WRITTEN LANGUAGE SYSTEM EVALUATION 
Beth M. Sundheim 
Naval Command, Control and Ocean Surveillance Center 
RDT&E Division (NRaD), Code 44208 
San Diego, CA 92152-7420 
PROJECT GOALS 
Current efforts support the NLP community in the definition 
and implementation of a range of performance evaluations of 
written language technology.

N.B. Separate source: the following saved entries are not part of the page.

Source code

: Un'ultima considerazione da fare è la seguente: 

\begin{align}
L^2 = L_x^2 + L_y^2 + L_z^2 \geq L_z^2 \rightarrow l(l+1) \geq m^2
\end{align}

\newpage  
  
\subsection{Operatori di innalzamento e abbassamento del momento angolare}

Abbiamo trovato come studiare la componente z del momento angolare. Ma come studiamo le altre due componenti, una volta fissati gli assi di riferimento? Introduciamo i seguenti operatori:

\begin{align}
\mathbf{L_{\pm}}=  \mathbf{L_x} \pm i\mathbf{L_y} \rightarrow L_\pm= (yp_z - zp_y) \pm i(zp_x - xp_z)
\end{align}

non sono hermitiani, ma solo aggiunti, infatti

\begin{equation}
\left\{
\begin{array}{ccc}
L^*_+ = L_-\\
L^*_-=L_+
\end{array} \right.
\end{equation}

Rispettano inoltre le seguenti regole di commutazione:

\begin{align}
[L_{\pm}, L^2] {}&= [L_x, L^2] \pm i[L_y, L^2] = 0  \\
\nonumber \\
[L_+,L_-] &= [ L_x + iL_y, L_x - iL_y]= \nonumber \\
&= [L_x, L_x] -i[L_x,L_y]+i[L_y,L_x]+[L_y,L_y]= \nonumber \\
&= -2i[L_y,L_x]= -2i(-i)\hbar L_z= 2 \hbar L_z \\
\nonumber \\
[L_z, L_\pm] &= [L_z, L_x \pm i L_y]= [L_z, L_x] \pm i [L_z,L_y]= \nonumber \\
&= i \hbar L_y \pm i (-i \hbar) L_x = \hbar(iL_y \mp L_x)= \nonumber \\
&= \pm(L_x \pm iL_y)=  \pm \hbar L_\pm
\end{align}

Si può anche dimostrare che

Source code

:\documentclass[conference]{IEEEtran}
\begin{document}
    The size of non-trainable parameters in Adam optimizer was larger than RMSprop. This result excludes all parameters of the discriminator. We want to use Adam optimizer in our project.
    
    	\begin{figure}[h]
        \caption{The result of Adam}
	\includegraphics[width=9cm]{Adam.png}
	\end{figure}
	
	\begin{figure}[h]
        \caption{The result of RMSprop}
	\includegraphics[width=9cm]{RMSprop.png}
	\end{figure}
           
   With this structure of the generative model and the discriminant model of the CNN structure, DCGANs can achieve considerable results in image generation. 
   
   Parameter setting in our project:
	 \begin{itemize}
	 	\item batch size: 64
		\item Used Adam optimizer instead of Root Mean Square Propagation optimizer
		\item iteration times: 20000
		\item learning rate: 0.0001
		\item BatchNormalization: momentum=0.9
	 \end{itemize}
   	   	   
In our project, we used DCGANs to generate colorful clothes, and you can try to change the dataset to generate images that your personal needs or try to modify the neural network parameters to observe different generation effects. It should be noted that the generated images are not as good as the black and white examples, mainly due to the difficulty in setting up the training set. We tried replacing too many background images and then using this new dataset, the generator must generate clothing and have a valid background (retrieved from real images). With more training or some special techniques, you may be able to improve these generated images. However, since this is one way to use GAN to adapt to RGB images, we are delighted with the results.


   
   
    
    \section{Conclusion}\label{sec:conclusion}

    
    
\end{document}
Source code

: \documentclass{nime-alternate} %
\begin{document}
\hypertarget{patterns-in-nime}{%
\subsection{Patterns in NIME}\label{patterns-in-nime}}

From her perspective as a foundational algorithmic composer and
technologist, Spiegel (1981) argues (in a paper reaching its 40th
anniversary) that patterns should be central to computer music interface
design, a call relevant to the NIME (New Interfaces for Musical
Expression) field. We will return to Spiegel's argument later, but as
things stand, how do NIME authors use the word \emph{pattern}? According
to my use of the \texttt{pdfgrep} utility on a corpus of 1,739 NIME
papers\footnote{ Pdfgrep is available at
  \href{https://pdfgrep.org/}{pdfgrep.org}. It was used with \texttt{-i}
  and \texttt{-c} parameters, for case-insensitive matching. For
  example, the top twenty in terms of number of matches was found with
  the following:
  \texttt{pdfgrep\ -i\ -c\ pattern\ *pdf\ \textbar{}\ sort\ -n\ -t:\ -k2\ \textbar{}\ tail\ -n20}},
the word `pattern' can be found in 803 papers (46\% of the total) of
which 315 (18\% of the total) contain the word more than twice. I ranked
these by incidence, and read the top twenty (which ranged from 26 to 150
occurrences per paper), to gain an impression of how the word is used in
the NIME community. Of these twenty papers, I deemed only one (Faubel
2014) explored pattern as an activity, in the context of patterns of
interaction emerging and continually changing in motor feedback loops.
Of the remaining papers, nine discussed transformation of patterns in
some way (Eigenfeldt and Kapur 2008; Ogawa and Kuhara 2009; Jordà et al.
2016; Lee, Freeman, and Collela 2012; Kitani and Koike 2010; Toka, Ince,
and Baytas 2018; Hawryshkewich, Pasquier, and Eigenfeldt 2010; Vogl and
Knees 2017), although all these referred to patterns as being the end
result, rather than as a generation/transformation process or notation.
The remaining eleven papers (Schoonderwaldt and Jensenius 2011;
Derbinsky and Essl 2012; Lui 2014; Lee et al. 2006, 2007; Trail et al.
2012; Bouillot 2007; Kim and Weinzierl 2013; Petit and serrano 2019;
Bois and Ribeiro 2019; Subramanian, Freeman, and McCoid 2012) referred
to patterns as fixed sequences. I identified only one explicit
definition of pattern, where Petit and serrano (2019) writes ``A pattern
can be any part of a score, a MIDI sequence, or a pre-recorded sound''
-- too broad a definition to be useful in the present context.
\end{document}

Goals include offering a variety 
of evaluations that will appeal to a broad range of NLP research 
groups, minimizing the task-specific system tailoring required 
of evaluation participants, and ensuring that the task designs 
facilitate scoring. 
RECENT RESULTS 
The final evaluation of the information extraction portion of 
phase one of the ARPA Tipster Text program was conducted in 
July, 1993. Participants in this evaluation included not only 
the Tipster-supported information extraction contractors but 
thirteen other sites as well. This evaluation was the topic of 
the Fifth Message Understanding Conference (MUC-5), which 
was held in August, 1993, and chaired by NRaD. A 
proceedings will be published in Spring, 1994. 
With particular respect to the research and development tasks 
of the Tipster contractors, the goal of the evaluation was to 
assess success in terms of a system's ability to work in both 
English and Japanese (BBN, GE/CMU, and NMSU/Brandeis) 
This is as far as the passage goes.